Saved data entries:
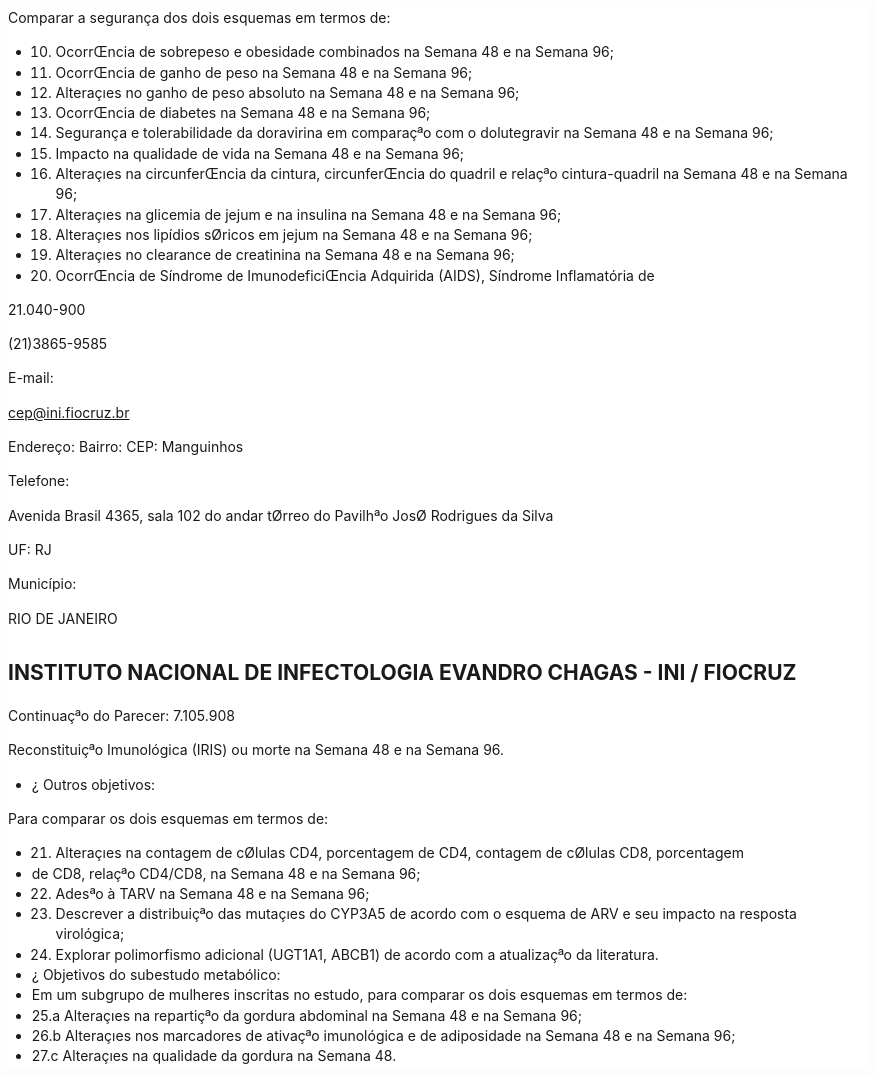 Comparar a segurança dos dois esquemas em termos de:

- 10. OcorrŒncia de sobrepeso e obesidade combinados na Semana 48 e na Semana 96;
- 11. OcorrŒncia de ganho de peso na Semana 48 e na Semana 96;
- 12. Alteraçıes no ganho de peso absoluto na Semana 48 e na Semana 96;
- 13. OcorrŒncia de diabetes na Semana 48 e na Semana 96;
- 14. Segurança e tolerabilidade da doravirina em comparaçªo com o dolutegravir na Semana 48 e na Semana 96;
- 15. Impacto na qualidade de vida na Semana 48 e na Semana 96;
- 16. Alteraçıes na circunferŒncia da cintura, circunferŒncia do quadril e relaçªo cintura-quadril na Semana 48 e na Semana 96;
- 17. Alteraçıes na glicemia de jejum e na insulina na Semana 48 e na Semana 96;
- 18. Alteraçıes nos lipídios sØricos em jejum na Semana 48 e na Semana 96;
- 19. Alteraçıes no clearance de creatinina na Semana 48 e na Semana 96;
- 20. OcorrŒncia de Síndrome de ImunodeficiŒncia Adquirida (AIDS), Síndrome Inflamatória de

21.040-900

(21)3865-9585

E-mail:

cep@ini.fiocruz.br

Endereço: Bairro: CEP: Manguinhos

Telefone:

Avenida Brasil 4365, sala 102 do andar tØrreo do Pavilhªo JosØ Rodrigues da Silva

UF: RJ

Município:

RIO DE JANEIRO



## INSTITUTO NACIONAL DE INFECTOLOGIA EVANDRO CHAGAS - INI / FIOCRUZ

Continuaçªo do Parecer: 7.105.908

Reconstituiçªo Imunológica (IRIS) ou morte na Semana 48 e na Semana 96.

- ¿ Outros objetivos:

Para comparar os dois esquemas em termos de:

- 21. Alteraçıes na contagem de cØlulas CD4, porcentagem de CD4, contagem de cØlulas CD8, porcentagem
- de CD8, relaçªo CD4/CD8, na Semana 48 e na Semana 96;
- 22. Adesªo à TARV na Semana 48 e na Semana 96;
- 23. Descrever a distribuiçªo das mutaçıes do CYP3A5 de acordo com o esquema de ARV e seu impacto na resposta virológica;
- 24. Explorar polimorfismo adicional (UGT1A1, ABCB1) de acordo com a atualizaçªo da literatura.
- ¿ Objetivos do subestudo metabólico:
- Em um subgrupo de mulheres inscritas no estudo, para comparar os dois esquemas em termos de:
- 25.a Alteraçıes na repartiçªo da gordura abdominal na Semana 48 e na Semana 96;
- 26.b Alteraçıes nos marcadores de ativaçªo imunológica e de adiposidade na Semana 48 e na Semana 96;
- 27.c Alteraçıes na qualidade da gordura na Semana 48.
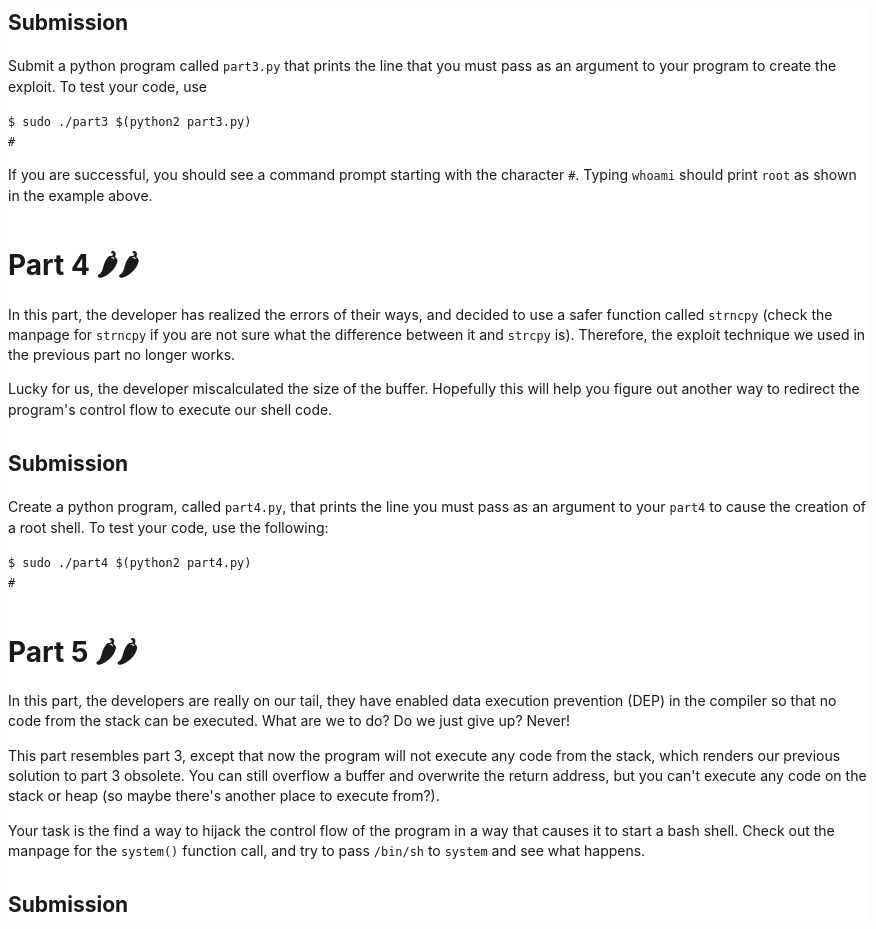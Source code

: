 ## Submission

Submit a python program called `part3.py` that prints the line that you must
pass as an argument to your program to create the exploit. To test your code,
use
```shell
$ sudo ./part3 $(python2 part3.py)
#
```
If you are successful, you should see a command prompt starting with the
character `#`. Typing `whoami` should print `root` as shown in the example
above.

# Part 4 🌶️🌶️

In this part, the developer has realized the errors of their ways, and decided
to use a safer function called `strncpy` (check the manpage for `strncpy` if you
are not sure what the difference between it and `strcpy` is). Therefore, the
exploit technique we used in the previous part no longer works.

Lucky for us, the developer miscalculated the size of the buffer. Hopefully this
will help you figure out another way to redirect the program's control flow to
execute our shell code.

## Submission

Create a python program, called `part4.py`, that prints the line you must pass
as an argument to your `part4` to cause the creation of a root shell. To test
your code, use the following:
```shell
$ sudo ./part4 $(python2 part4.py)
#
```

# Part 5 🌶️🌶️

In this part, the developers are really on our tail, they have enabled data
execution prevention (DEP) in the compiler so that no code from the stack can be
executed. What are we to do? Do we just give up? Never!

This part resembles part 3, except that now the program will not execute any
code from the stack, which renders our previous solution to part 3 obsolete.
You can still overflow a buffer and overwrite the return address, but you can't
execute any code on the stack or heap (so maybe there's another place to execute
from?).

Your task is the find a way to hijack the control flow of the program in a way
that causes it to start a bash shell. Check out the manpage for the `system()`
function call, and try to pass `/bin/sh` to `system` and see what happens.

## Submission
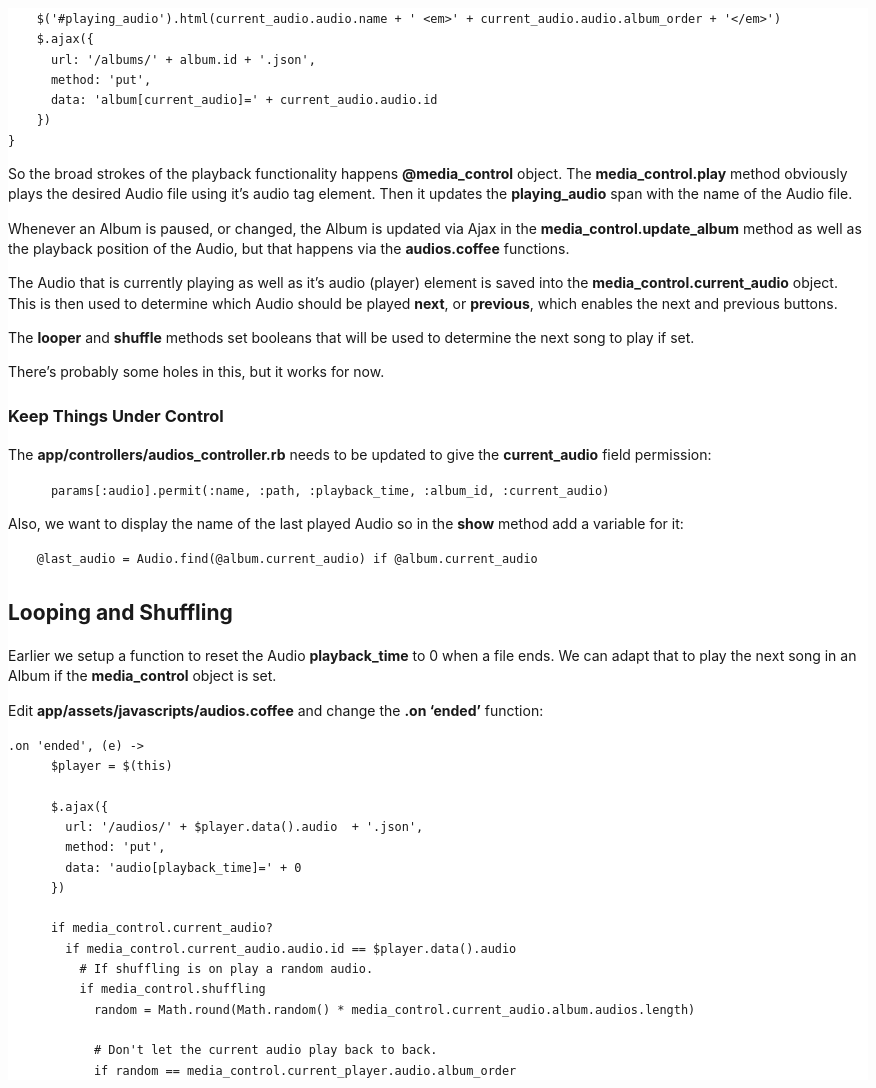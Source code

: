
```
    $('#playing_audio').html(current_audio.audio.name + ' <em>' + current_audio.audio.album_order + '</em>')
    $.ajax({
      url: '/albums/' + album.id + '.json',
      method: 'put',
      data: 'album[current_audio]=' + current_audio.audio.id
    })
}
```

So the broad strokes of the playback functionality happens **@media_control** object.  The **media_control.play** method obviously plays the desired Audio file using it’s audio tag element.  Then it updates the **playing_audio** span with the name of the Audio file.

Whenever an Album is paused, or changed, the Album is updated via Ajax in the **media_control.update_album** method as well as the playback position of the Audio, but that happens via the **audios.coffee** functions.

The Audio that is currently playing as well as it’s audio (player) element is saved into the **media_control.current_audio** object.  This is then used to determine which Audio should be played **next**, or **previous**, which enables the next and previous buttons.

The **looper** and **shuffle** methods set booleans that will be used to determine the next song to  play if set.

There’s probably some holes in this, but it works for now.

### Keep Things Under Control

The **app/controllers/audios_controller.rb** needs to be updated to give the **current_audio** field permission:

```
      params[:audio].permit(:name, :path, :playback_time, :album_id, :current_audio)
```

Also, we want to display the name of the last played Audio so in the **show** method add a variable for it:

```
    @last_audio = Audio.find(@album.current_audio) if @album.current_audio
```

## Looping and Shuffling

Earlier we setup a function to reset the Audio **playback_time** to 0 when a file ends.  We can adapt that to play the next song in an Album if the **media_control** object is set.

Edit **app/assets/javascripts/audios.coffee** and change the **.on ‘ended’** function:

```
.on 'ended', (e) ->
      $player = $(this)

      $.ajax({
        url: '/audios/' + $player.data().audio  + '.json',
        method: 'put',
        data: 'audio[playback_time]=' + 0
      })

      if media_control.current_audio?
        if media_control.current_audio.audio.id == $player.data().audio
          # If shuffling is on play a random audio.
          if media_control.shuffling
            random = Math.round(Math.random() * media_control.current_audio.album.audios.length)

            # Don't let the current audio play back to back.
            if random == media_control.current_player.audio.album_order
```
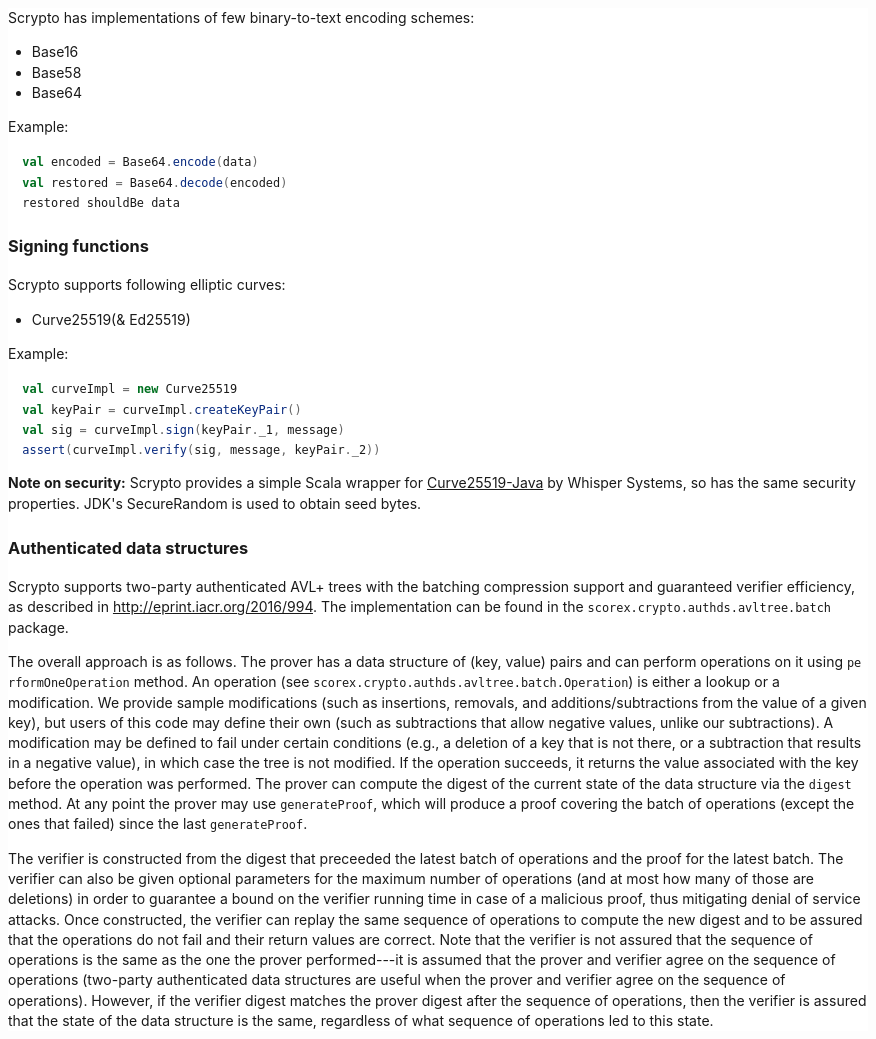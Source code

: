 Scrypto has implementations of few binary-to-text encoding schemes:

- Base16
- Base58
- Base64

Example:

```scala
  val encoded = Base64.encode(data)
  val restored = Base64.decode(encoded)
  restored shouldBe data
```

### Signing functions

Scrypto supports following elliptic curves:

- Curve25519(& Ed25519)

Example:

```scala
  val curveImpl = new Curve25519
  val keyPair = curveImpl.createKeyPair()
  val sig = curveImpl.sign(keyPair._1, message)
  assert(curveImpl.verify(sig, message, keyPair._2))
```

**Note on security:** Scrypto provides a simple Scala wrapper for [Curve25519-Java](https://github.com/WhisperSystems/curve25519-java) by
Whisper Systems, so has the same security properties. JDK's SecureRandom is used to obtain seed bytes.

### Authenticated data structures

Scrypto supports two-party authenticated AVL+ trees with the batching compression support and guaranteed verifier efficiency, as described in http://eprint.iacr.org/2016/994. 
The implementation can be found in the `scorex.crypto.authds.avltree.batch` package. 


The overall approach is as follows. The prover has a data structure of (key, value) pairs
and can perform operations on it using `performOneOperation` method. An operation (see `scorex.crypto.authds.avltree.batch.Operation`) is either a lookup or a modification.
 We provide sample modifications (such as insertions, removals, and additions/subtractions from the value of a given key), but users of this code may define their own (such as subtractions that allow negative values, unlike our subtractions). A modification may be defined to fail under certain conditions (e.g., a deletion of a key that is not there, or a subtraction that results in a negative value), in which case the tree is not modified. If the operation succeeds, it returns the value associated with the key before the operation was performed. The prover can compute the digest of the current state of the data structure via the `digest` method. At any point the prover may use `generateProof`, which will produce a proof covering the batch of operations (except the ones that failed) since the last `generateProof`. 

The verifier is constructed from the digest that preceeded the latest batch of operations and the proof for the latest batch. The verifier can also be given optional parameters for the maximum number of operations (and at most how many of those are deletions) in order to guarantee a bound on the verifier running time in case of a malicious proof, thus mitigating denial of service attacks. Once constructed, the verifier can replay the same sequence of operations to compute the new digest and to be assured that the operations do not fail and their return values are correct. Note that the verifier is not assured that the sequence of operations is the same as the one the prover performed---it is assumed that the prover and verifier agree on the sequence of operations (two-party authenticated data structures are useful when the prover and verifier agree on the sequence of operations). However, if the verifier digest matches the prover digest after the sequence of operations, then the verifier is assured that the state of the data structure is the same, regardless of what sequence of operations led to this state.
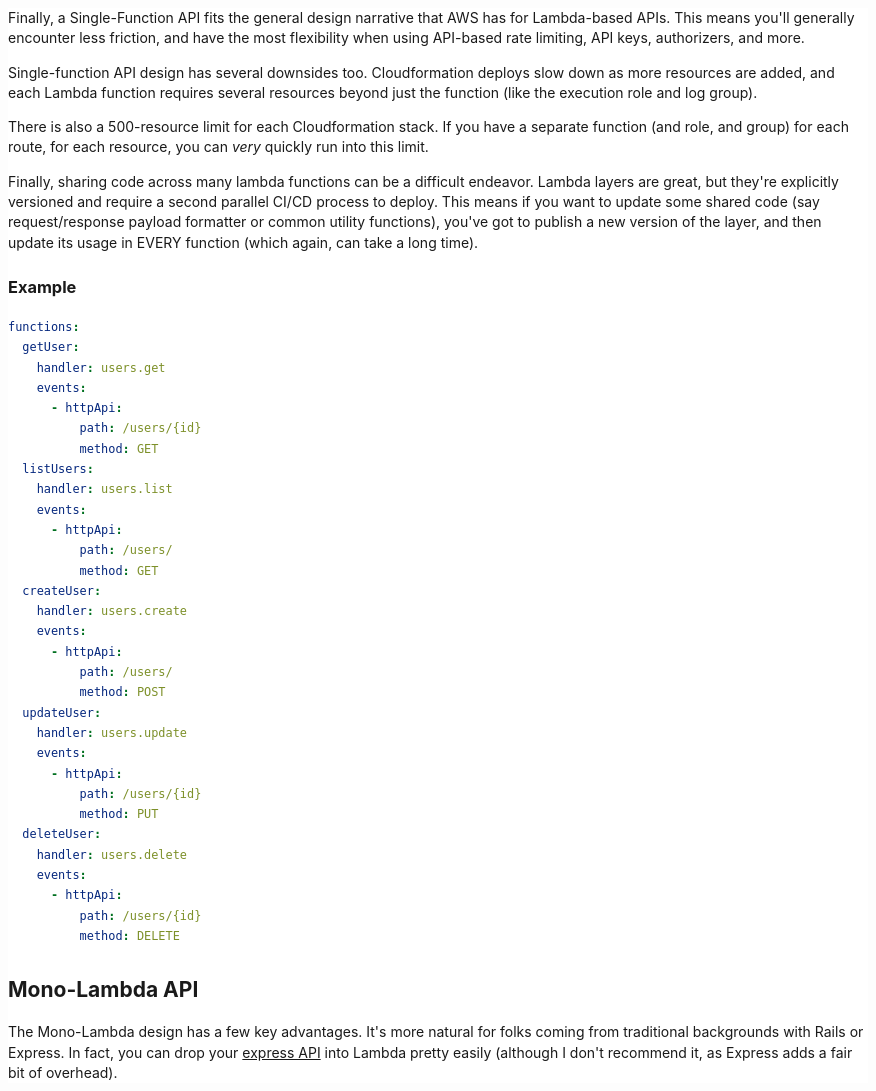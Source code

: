 Finally, a Single-Function API fits the general design narrative that AWS has for Lambda-based APIs. This means you'll generally encounter less friction, and have the most flexibility when using API-based rate limiting, API keys, authorizers, and more.

Single-function API design has several downsides too. Cloudformation deploys slow down as more resources are added, and each Lambda function requires several resources beyond just the function (like the execution role and log group).

There is also a 500-resource limit for each Cloudformation stack. If you have a separate function (and role, and group) for each route, for each resource, you can *very* quickly run into this limit.

Finally, sharing code across many lambda functions can be a difficult endeavor. Lambda layers are great, but they're explicitly versioned and require a second parallel CI/CD process to deploy. This means if you want to update some shared code (say request/response payload formatter or common utility functions), you've got to publish a new version of the layer, and then update its usage in EVERY function (which again, can take a long time).

### Example
```yaml
functions:
  getUser:
    handler: users.get
    events:
      - httpApi:
          path: /users/{id}
          method: GET
  listUsers:
    handler: users.list
    events:
      - httpApi:
          path: /users/
          method: GET
  createUser:
    handler: users.create
    events:
      - httpApi:
          path: /users/
          method: POST
  updateUser:
    handler: users.update
    events:
      - httpApi:
          path: /users/{id}
          method: PUT
  deleteUser:
    handler: users.delete
    events:
      - httpApi:
          path: /users/{id}
          method: DELETE
```

## Mono-Lambda API
The Mono-Lambda design has a few key advantages. It's more natural for folks coming from traditional backgrounds with Rails or Express. In fact, you can drop your [express API](https://github.com/vendia/serverless-express) into Lambda pretty easily (although I don't recommend it, as Express adds a fair bit of overhead).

**The task:**
In the data above, start at the line that has "Lucky for us, the", stop after the line that has "that causes it", and print every line in between exactly as it stands.

**Task response:**
Lucky for us, the developer miscalculated the size of the buffer. Hopefully this
will help you figure out another way to redirect the program's control flow to
execute our shell code.

## Submission

Create a python program, called `part4.py`, that prints the line you must pass
as an argument to your `part4` to cause the creation of a root shell. To test
your code, use the following:
```shell
$ sudo ./part4 $(python2 part4.py)
#
```

# Part 5 🌶️🌶️

In this part, the developers are really on our tail, they have enabled data
execution prevention (DEP) in the compiler so that no code from the stack can be
executed. What are we to do? Do we just give up? Never!

This part resembles part 3, except that now the program will not execute any
code from the stack, which renders our previous solution to part 3 obsolete.
You can still overflow a buffer and overwrite the return address, but you can't
execute any code on the stack or heap (so maybe there's another place to execute
from?).

Your task is the find a way to hijack the control flow of the program in a way
that causes it to start a bash shell. Check out the manpage for the `system()`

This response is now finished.